Morgan Stanley sees the price of lithium carbonate in China falling to $47,500 per ton in the second half of 2023, implying a 35 percent drop from the current spot.
High prices for lithium are plaguing electric vehicle companies, but in the view of analysts at Morgan Stanley, that will ease significantly next year, though it will come at a cost.
"We see a price inflection in 2023, as decelerating demand growth will ease market tightness," analysts, including Marius van Straaten, said in a November 28 research note.
Lithium prices in 2023 are likely to see a material correction as headwinds from demand growth allow supply to catch up, the team said.
China's battery electric vehicle (BEV) penetration is already above 20 percent and subsidies will be partially phased out, which will slow growth in 2023, according to the team.
In addition, there appears to be an overproduction of batteries in China, which may not last, or even reverse, when EV sales growth slows, the team said.
Morgan Stanley sees prices for lithium carbonate in China at $67,500 per ton in the first half of 2023, dropping to $47,500 per ton in the second half of 2023, with the latter implying a 35 percent decline from the current spot.

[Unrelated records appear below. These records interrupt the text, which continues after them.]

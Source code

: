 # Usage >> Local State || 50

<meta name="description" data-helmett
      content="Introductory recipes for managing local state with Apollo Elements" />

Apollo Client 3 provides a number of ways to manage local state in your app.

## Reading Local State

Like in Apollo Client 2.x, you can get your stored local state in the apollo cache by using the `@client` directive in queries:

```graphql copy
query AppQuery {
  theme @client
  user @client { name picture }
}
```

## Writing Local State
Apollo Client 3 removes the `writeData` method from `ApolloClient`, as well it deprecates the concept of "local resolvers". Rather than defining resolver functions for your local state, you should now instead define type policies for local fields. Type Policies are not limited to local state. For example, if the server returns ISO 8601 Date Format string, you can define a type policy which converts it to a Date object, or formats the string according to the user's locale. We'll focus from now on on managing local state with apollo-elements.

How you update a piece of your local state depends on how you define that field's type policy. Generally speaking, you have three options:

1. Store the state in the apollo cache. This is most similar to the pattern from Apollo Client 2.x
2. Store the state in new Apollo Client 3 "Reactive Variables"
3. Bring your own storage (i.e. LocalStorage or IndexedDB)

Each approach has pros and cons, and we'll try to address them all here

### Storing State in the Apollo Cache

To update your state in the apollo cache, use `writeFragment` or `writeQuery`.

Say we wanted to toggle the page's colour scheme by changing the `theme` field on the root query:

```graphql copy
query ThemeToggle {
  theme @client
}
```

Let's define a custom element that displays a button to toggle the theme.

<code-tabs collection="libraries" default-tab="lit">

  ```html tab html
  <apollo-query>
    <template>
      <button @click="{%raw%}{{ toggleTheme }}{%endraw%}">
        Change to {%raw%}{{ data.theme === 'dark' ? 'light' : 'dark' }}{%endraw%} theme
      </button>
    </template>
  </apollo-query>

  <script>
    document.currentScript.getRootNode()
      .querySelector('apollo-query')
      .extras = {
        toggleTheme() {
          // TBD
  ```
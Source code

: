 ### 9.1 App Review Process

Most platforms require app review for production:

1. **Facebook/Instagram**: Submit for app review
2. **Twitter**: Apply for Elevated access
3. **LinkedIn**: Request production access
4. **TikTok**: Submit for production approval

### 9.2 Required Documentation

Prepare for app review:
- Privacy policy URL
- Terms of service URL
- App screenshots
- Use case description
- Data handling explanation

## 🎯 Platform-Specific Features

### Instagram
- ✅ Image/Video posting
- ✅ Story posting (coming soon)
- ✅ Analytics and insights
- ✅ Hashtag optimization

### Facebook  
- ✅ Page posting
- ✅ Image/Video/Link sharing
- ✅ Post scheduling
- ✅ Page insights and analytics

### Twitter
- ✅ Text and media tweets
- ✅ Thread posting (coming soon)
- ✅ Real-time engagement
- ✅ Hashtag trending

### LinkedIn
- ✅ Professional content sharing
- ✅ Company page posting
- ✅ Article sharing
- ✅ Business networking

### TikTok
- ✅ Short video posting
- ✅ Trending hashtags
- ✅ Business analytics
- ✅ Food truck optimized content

As one of the key raw materials for power batteries, the continued rise in lithium prices has put continued profitability pressure on the entire new energy vehicle (NEV) industry.
Battery-grade lithium carbonate prices in China exceeded RMB 600,000 ($85,380) per ton at one point earlier this month, about 14 times the June 2020 average of RMB 41,000 per ton.
The spike in core raw material prices is hitting battery makers first. For car companies, they will also have to bear higher battery costs.
Every RMB 100,000 increase in lithium carbonate prices will have a 2 percentage point impact on NIO's gross margin, William Li, NIO's founder, chairman, and CEO, said in a conference call with analysts after the company announced its third-quarter earnings on November 10.
It is worth noting that the price of lithium carbonate has dropped slightly in China in recent days and is now around RMB 577,500.
In the long term, however, Morgan Stanley believes there will still be a supply shortage of lithium that could slow the transition to EVs.
While the lithium sector has an impressive pipeline of projects, long-term supply growth looks challenging given the execution risks, the team said.
Developing and upgrading new greenfield lithium projects is proving difficult, with four main risks. According to Morgan Stanley, the risks are:
1) new/unproven extraction techniques, 2) new entrants/junior miners with limited to no experience, 3) hiccups launching lithium supply in new jurisdictions and 4) community push-back/permitting challenges.
" Once potential supply is risk-adjusted, a longer-term shortfall emerges, rather than an oversupplied market if we were not to make such an adjustment," the team wrote.
A structural lithium shortage could hamper long-term EV volumes if not enough projects come through.
Morgan Stanley sees a 16 percent compound annual growth rate in lithium demand through 2030, much higher than other metals and a potential long-term obstacle to the EV transition.
The team believes the lithium supply will struggle to keep up, and could see a 22 percent shortage by 2030.
Nonetheless, such a large deficit is unlikely to happen in reality because the market is physically balanced, the team added.
Based on their view of available supply, Morgan Stanley's model implies that the global BEV market will only sustain a 33 percent sales penetration, compared to their base assumption of 43 percent.